Romeo and Juliet Act 1: Dear Romeo

Mercutio spitting straight wisdom about love to Romeo in a letter (I translated it to Shakespearean language using Shmoop’s translator, but I had to improvise in some places. Like when I said “I love you” and it spat out an entire poem. But, apparently, you just have to add a bunch of “eth”s at the end of words in order for it to sound Shakespearean!)


From what I understand, Mercutio doesn’t really care much about love. Every time Romeo complains about how lovesick he is, Mercutio dismisses him and makes a crude comment (ie, “prick love for pricking, and you beat love down” (Act 1 Scene 4). Smooth, Mercutio. Smooth.) Like all best friends, he relentlessly teases Romeo about falling in love and, being the comic relief, makes numerous jokes about it. I tried to fit that aspect of Mercutio into this letter as well. But, to be honest, Mercutio would probably rather just start beef with the Capulets than listen to stories about his best friend falling in love with one.

So, enjoy this heart to heart, bro to bro letter.

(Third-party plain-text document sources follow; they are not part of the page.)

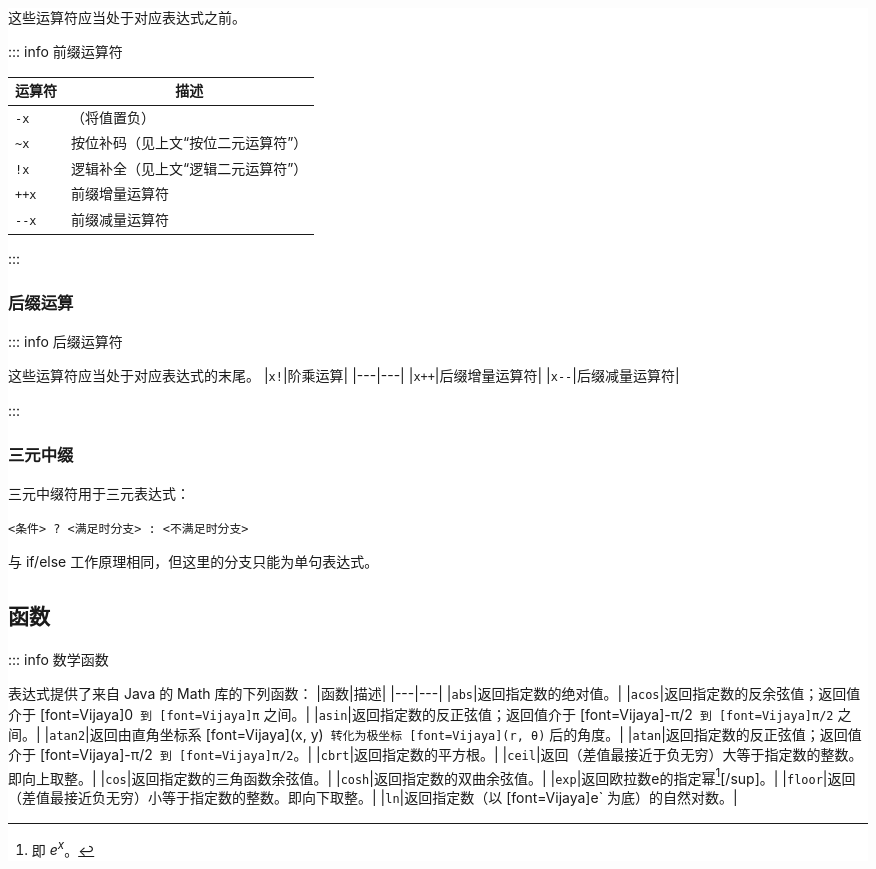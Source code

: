 这些运算符应当处于对应表达式之前。

::: info 前缀运算符

|运算符|描述|
|---|---|
|`-x`|（将值置负）|
|`~x`|按位补码（见上文“按位二元运算符”）|
|`!x`|逻辑补全（见上文“逻辑二元运算符”）|
|`++x`|前缀增量运算符|
|`--x`|前缀减量运算符|

:::

### 后缀运算

::: info 后缀运算符

这些运算符应当处于对应表达式的末尾。
|`x!`|阶乘运算|
|---|---|
|`x++`|后缀增量运算符|
|`x--`|后缀减量运算符|

:::

### 三元中缀

三元中缀符用于三元表达式：
```
<条件> ? <满足时分支> : <不满足时分支>
```
与 if/else 工作原理相同，但这里的分支只能为单句表达式。

## 函数

::: info 数学函数

表达式提供了来自 Java 的 Math 库的下列函数：
|函数|描述|
|---|---|
|`abs`|返回指定数的绝对值。|
|`acos`|返回指定数的反余弦值；返回值介于 [font=Vijaya]0` 到 [font=Vijaya]π` 之间。|
|`asin`|返回指定数的反正弦值；返回值介于 [font=Vijaya]-π/2` 到 [font=Vijaya]π/2` 之间。|
|`atan2`|返回由直角坐标系 [font=Vijaya](x, y)` 转化为极坐标 [font=Vijaya](r, θ)` 后的角度。|
|`atan`|返回指定数的反正弦值；返回值介于 [font=Vijaya]-π/2` 到 [font=Vijaya]π/2`。|
|`cbrt`|返回指定数的平方根。|
|`ceil`|返回（差值最接近于负无穷）大等于指定数的整数。即向上取整。|
|`cos`|返回指定数的三角函数余弦值。|
|`cosh`|返回指定数的双曲余弦值。|
|`exp`|返回欧拉数e的指定幂[^1][/sup]。|
|`floor`|返回（差值最接近负无穷）小等于指定数的整数。即向下取整。|
|`ln`|返回指定数（以 [font=Vijaya]e` 为底）的自然对数。|

[^1]: 即 $e^x$。
[^2]: 即四舍五入。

If love be rough with you, be rough with love. 

-Mercutio, Act 1, Scene 4


Romeo! Sirrah! Thee in earnest needeth to be collected. Thou has’t flown so close to the sun and now thee art burning.  Thee knoweth whither ashes end up? The trash, Romeo, the trash! In mine most humble opinion, love is fake. Thou art telling me that thee see some wench and thee falleth in love with that lady right hence? Lest I calling talk’st of nothing. One moment thee art in love with Rosaline, now thee forgot about that lady. Thee gravely just saw Juliet and hath said love looks with the heart, not with the mind, and therefore, Cupid is blind? That is a gross amount to sayeth to a lady on thy first date. Thee cannot even fit that on a friendship bracelet, cousin.

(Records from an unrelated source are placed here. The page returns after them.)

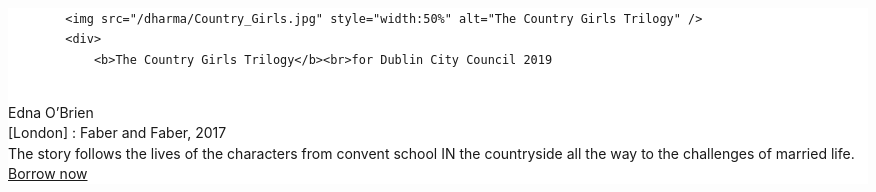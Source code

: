 			<img src="/dharma/Country_Girls.jpg" style="width:50%" alt="The Country Girls Trilogy" />
			<div>
				<b>The Country Girls Trilogy</b><br>for Dublin City Council 2019
<br>Edna O’Brien<br>[London] : Faber and Faber, 2017<br>The story follows the lives of the characters from convent school IN the countryside all the way to the challenges of married life.<br><a href="https://catalogue.nlb.gov.sg/cgi-bin/spydus.exe/FULL/WPAC/BIBENQ/69758464/222565056,1">Borrow now</a>
			</div>
		</div>	
      <div class="row is-multiline">
		<div class="col is-half-tablet padding--bottom--lg">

Doth I mean nothing to thee, Romeo? Am I just dirt? Don’t  tryeth mine with this love horror, Romeo. I’ll murder thee.  Thee art too valorous for this! And a Capulet of all people! Doth not thee knoweth anything, Romeo? I consume Capulets for dinner, utter fool. If ‘t be true thee bethink thee art very much in love with Juliet, thee needeth to receiveth thy headeth checked. Unless thee art an insolent clotpole, thee would has’t hath heard me at which hour toldeth thee how to fix a broken heart. And that didst not includeth falling in love with some Capulet!


Now, I can telleth that thou art going to cometh crying to me for love advice. There’s few or none will entertain it. I could not care less, Romeo. I wilt probably stab thee with mine sword. Receiveth ov’r t, Romeo. You’ll at each moment beest mine sirrah, but thee can beest gravely obnoxious at times. Jokes aside,  if ‘t be true thee art truly in love with Juliet, I wilt supporteth thy endeavors. Just doth not forget who thee art during this whole time. Doth not alloweth love consume thee, but rather consume love.

Love thee,
Mercutio <333





2 thoughts on “Romeo and Juliet Act 1: Dear Romeo

  1. Miles says:

    All in all, this is a much better than my letter, and an extremely accurate impersonation of Mercutio. In my opinion, the best line was towards the end when you say, “Just doth not forget who thee art during this whole time. doth not alloweth love consume thee, but rather consume love”. This is not only a piece of sound advice, but sounds like something straight out of the play. The only “bad” thing I saw in the letter was on or two capitalization errors, which I expect came from the translator.